Required work. The finished copy should hold every entry exactly as given, and no pictures.

Extracted information.
[Start of Attachment]

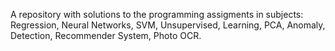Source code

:A repository with solutions to the programming assigments in subjects: 
Regression, Neural Networks, SVM, Unsupervised, Learning, PCA, Anomaly, Detection, Recommender System, Photo OCR.
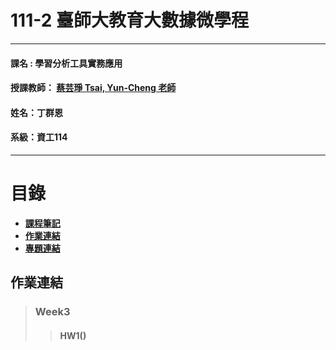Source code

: # 111-2 臺師大教育大數據微學程
***
 #### 課名 : 學習分析工具實務應用
 #### 授課教師： [蔡芸琤 Tsai, Yun-Cheng 老師](https://github.com/pecu?tab=repositories)
 #### 姓名：丁群恩
 #### 系級：資工114
***
# 目錄  

+ [**課程筆記**]()
+ [**作業連結**](https://github.com/brian098091/LAT-Repo/blob/main/README.md#%E4%BD%9C%E6%A5%AD%E9%80%A3%E7%B5%90)
+ [**專題連結**]()



## 作業連結
> ### Week3
>> #### HW1()
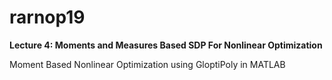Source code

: # rarnop19
**Lecture 4: Moments and Measures Based SDP For Nonlinear Optimization**

Moment Based Nonlinear Optimization using GloptiPoly in MATLAB
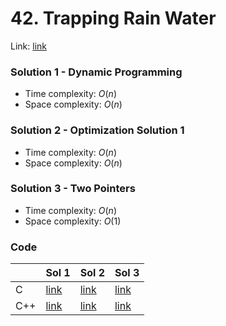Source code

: # 42. Trapping Rain Water
Link: [link](https://leetcode.com/problems/trapping-rain-water/)

### Solution 1 - Dynamic Programming
* Time complexity: $O(n)$
* Space complexity: $O(n)$

### Solution 2 - Optimization Solution 1
* Time complexity: $O(n)$
* Space complexity: $O(n)$

### Solution 3 - Two Pointers
* Time complexity: $O(n)$
* Space complexity: $O(1)$

### Code
||Sol 1|Sol 2|Sol 3|
|-|-|-|-|
|C|[link](./sol_1/main.c)|[link](./sol_2/main.c)|[link](./sol_3/main.c)|
|C++|[link](./sol_1/main.cpp)|[link](./sol_2/main.cpp)|[link](./sol_3/main.cpp)|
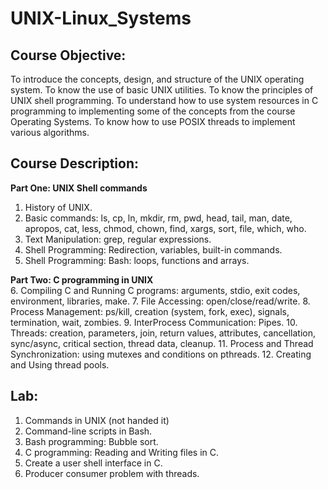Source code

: # UNIX-Linux_Systems

## Course Objective: 
To introduce the concepts, design, and structure of the UNIX operating system. To know the use of basic UNIX utilities. To know the principles of UNIX shell programming. To understand how to use system resources in C programming to implementing some of the concepts from the course Operating Systems. To know how to use POSIX threads to implement various algorithms. 

## Course Description:
**Part One: UNIX Shell commands**
1. History of UNIX.
2. Basic commands: ls, cp, ln, mkdir, rm, pwd, head, tail, man, date, apropos, cat, less, chmod, chown, find, xargs, sort, file, which, who.
3. Text Manipulation: grep, regular expressions.
4. Shell Programming: Redirection, variables, built-in commands.
5. Shell Programming:  Bash: loops, functions and arrays.

**Part Two: C programming in UNIX**  
  6. Compiling C and Running C programs: arguments, stdio, exit codes, environment, libraries, make.
  7. File Accessing: open/close/read/write.
  8. Process Management: ps/kill, creation (system, fork, exec), signals, termination, wait, zombies.
  9. InterProcess Communication: Pipes.
  10. Threads: creation, parameters, join, return values, attributes, cancellation, sync/async, critical section, thread data, cleanup.
  11. Process and Thread Synchronization: using mutexes and conditions on pthreads.
  12. Creating and Using thread pools.

## Lab:
1. 	Commands in UNIX (not handed it)
2.  Command-line scripts in Bash.
3. 	Bash programming: Bubble sort.
4.  C programming: Reading and Writing files in C.
5. 	Create a user shell interface in C.
6.   Producer consumer problem with threads.
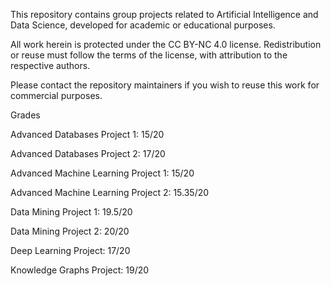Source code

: This repository contains group projects related to Artificial Intelligence and Data Science, developed for academic or educational purposes.

All work herein is protected under the CC BY-NC 4.0 license. Redistribution or reuse must follow the terms of the license, with attribution to the respective authors.

Please contact the repository maintainers if you wish to reuse this work for commercial purposes.

Grades

Advanced Databases Project 1: 15/20

Advanced Databases Project 2: 17/20

Advanced Machine Learning Project 1: 15/20

Advanced Machine Learning Project 2: 15.35/20

Data Mining Project 1: 19.5/20

Data Mining Project 2: 20/20

Deep Learning Project: 17/20

Knowledge Graphs Project: 19/20
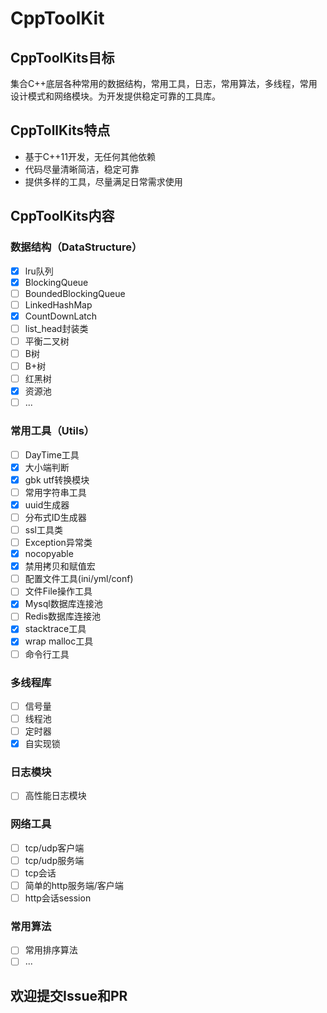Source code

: # CppToolKit

## CppToolKits目标
集合C++底层各种常用的数据结构，常用工具，日志，常用算法，多线程，常用设计模式和网络模块。为开发提供稳定可靠的工具库。

## CppTollKits特点
- 基于C++11开发，无任何其他依赖
- 代码尽量清晰简洁，稳定可靠
- 提供多样的工具，尽量满足日常需求使用
## CppToolKits内容
### 数据结构（DataStructure）
- [x] lru队列
- [x] BlockingQueue
- [ ] BoundedBlockingQueue
- [ ] LinkedHashMap
- [x] CountDownLatch
- [ ] list_head封装类
- [ ] 平衡二叉树
- [ ] B树
- [ ] B+树
- [ ] 红黑树
- [x] 资源池
- [ ] ...
### 常用工具（Utils）
- [ ] DayTime工具
- [x] 大小端判断
- [x] gbk utf转换模块
- [ ] 常用字符串工具
- [x] uuid生成器
- [ ] 分布式ID生成器
- [ ] ssl工具类
- [ ] Exception异常类
- [x] nocopyable
- [x] 禁用拷贝和赋值宏
- [ ] 配置文件工具(ini/yml/conf)
- [ ] 文件File操作工具
- [x] Mysql数据库连接池
- [ ] Redis数据库连接池
- [x] stacktrace工具
- [x] wrap malloc工具
- [ ] 命令行工具
### 多线程库
- [ ] 信号量
- [ ] 线程池
- [ ] 定时器
- [x] 自实现锁
### 日志模块
- [ ] 高性能日志模块
### 网络工具
- [ ] tcp/udp客户端
- [ ] tcp/udp服务端
- [ ] tcp会话
- [ ] 简单的http服务端/客户端
- [ ] http会话session
### 常用算法
- [ ] 常用排序算法
- [ ] ...

## 欢迎提交Issue和PR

[End of Attachment]

Answer for this exercise.
Source code

:A repository with solutions to the programming assigments in subjects: 
Regression, Neural Networks, SVM, Unsupervised, Learning, PCA, Anomaly, Detection, Recommender System, Photo OCR.
Source code

: # 111-2 臺師大教育大數據微學程
***
 #### 課名 : 學習分析工具實務應用
 #### 授課教師： [蔡芸琤 Tsai, Yun-Cheng 老師](https://github.com/pecu?tab=repositories)
 #### 姓名：丁群恩
 #### 系級：資工114
***
# 目錄  

+ [**課程筆記**]()
+ [**作業連結**](https://github.com/brian098091/LAT-Repo/blob/main/README.md#%E4%BD%9C%E6%A5%AD%E9%80%A3%E7%B5%90)
+ [**專題連結**]()



## 作業連結
> ### Week3
>> #### HW1()
Source code

: # rarnop19
**Lecture 4: Moments and Measures Based SDP For Nonlinear Optimization**

Moment Based Nonlinear Optimization using GloptiPoly in MATLAB
Source code

: # 42. Trapping Rain Water
Link: [link](https://leetcode.com/problems/trapping-rain-water/)

### Solution 1 - Dynamic Programming
* Time complexity: $O(n)$
* Space complexity: $O(n)$

### Solution 2 - Optimization Solution 1
* Time complexity: $O(n)$
* Space complexity: $O(n)$

### Solution 3 - Two Pointers
* Time complexity: $O(n)$
* Space complexity: $O(1)$

### Code
||Sol 1|Sol 2|Sol 3|
|-|-|-|-|
|C|[link](./sol_1/main.c)|[link](./sol_2/main.c)|[link](./sol_3/main.c)|
|C++|[link](./sol_1/main.cpp)|[link](./sol_2/main.cpp)|[link](./sol_3/main.cpp)|
Source code

: # UNIX-Linux_Systems

## Course Objective: 
To introduce the concepts, design, and structure of the UNIX operating system. To know the use of basic UNIX utilities. To know the principles of UNIX shell programming. To understand how to use system resources in C programming to implementing some of the concepts from the course Operating Systems. To know how to use POSIX threads to implement various algorithms. 

## Course Description:
**Part One: UNIX Shell commands**
1. History of UNIX.
2. Basic commands: ls, cp, ln, mkdir, rm, pwd, head, tail, man, date, apropos, cat, less, chmod, chown, find, xargs, sort, file, which, who.
3. Text Manipulation: grep, regular expressions.
4. Shell Programming: Redirection, variables, built-in commands.
5. Shell Programming:  Bash: loops, functions and arrays.

**Part Two: C programming in UNIX**  
  6. Compiling C and Running C programs: arguments, stdio, exit codes, environment, libraries, make.
  7. File Accessing: open/close/read/write.
  8. Process Management: ps/kill, creation (system, fork, exec), signals, termination, wait, zombies.
  9. InterProcess Communication: Pipes.
  10. Threads: creation, parameters, join, return values, attributes, cancellation, sync/async, critical section, thread data, cleanup.
  11. Process and Thread Synchronization: using mutexes and conditions on pthreads.
  12. Creating and Using thread pools.

## Lab:
1. 	Commands in UNIX (not handed it)
2.  Command-line scripts in Bash.
3. 	Bash programming: Bubble sort.
4.  C programming: Reading and Writing files in C.
5. 	Create a user shell interface in C.
6.   Producer consumer problem with threads.
Source code

: This repository contains group projects related to Artificial Intelligence and Data Science, developed for academic or educational purposes.

All work herein is protected under the CC BY-NC 4.0 license. Redistribution or reuse must follow the terms of the license, with attribution to the respective authors.

Please contact the repository maintainers if you wish to reuse this work for commercial purposes.

Grades

Advanced Databases Project 1: 15/20

Advanced Databases Project 2: 17/20

Advanced Machine Learning Project 1: 15/20

Advanced Machine Learning Project 2: 15.35/20

Data Mining Project 1: 19.5/20

Data Mining Project 2: 20/20

Deep Learning Project: 17/20

Knowledge Graphs Project: 19/20
Source code

: # CppToolKit

## CppToolKits目标
集合C++底层各种常用的数据结构，常用工具，日志，常用算法，多线程，常用设计模式和网络模块。为开发提供稳定可靠的工具库。

## CppTollKits特点
- 基于C++11开发，无任何其他依赖
- 代码尽量清晰简洁，稳定可靠
- 提供多样的工具，尽量满足日常需求使用
## CppToolKits内容
### 数据结构（DataStructure）
- [x] lru队列
- [x] BlockingQueue
- [ ] BoundedBlockingQueue
- [ ] LinkedHashMap
- [x] CountDownLatch
- [ ] list_head封装类
- [ ] 平衡二叉树
- [ ] B树
- [ ] B+树
- [ ] 红黑树
- [x] 资源池
- [ ] ...
### 常用工具（Utils）
- [ ] DayTime工具
- [x] 大小端判断
- [x] gbk utf转换模块
- [ ] 常用字符串工具
- [x] uuid生成器
- [ ] 分布式ID生成器
- [ ] ssl工具类
- [ ] Exception异常类
- [x] nocopyable
- [x] 禁用拷贝和赋值宏
- [ ] 配置文件工具(ini/yml/conf)
- [ ] 文件File操作工具
- [x] Mysql数据库连接池
- [ ] Redis数据库连接池
- [x] stacktrace工具
- [x] wrap malloc工具
- [ ] 命令行工具
### 多线程库
- [ ] 信号量
- [ ] 线程池
- [ ] 定时器
- [x] 自实现锁
### 日志模块
- [ ] 高性能日志模块
### 网络工具
- [ ] tcp/udp客户端
- [ ] tcp/udp服务端
- [ ] tcp会话
- [ ] 简单的http服务端/客户端
- [ ] http会话session
### 常用算法
- [ ] 常用排序算法
- [ ] ...

## 欢迎提交Issue和PR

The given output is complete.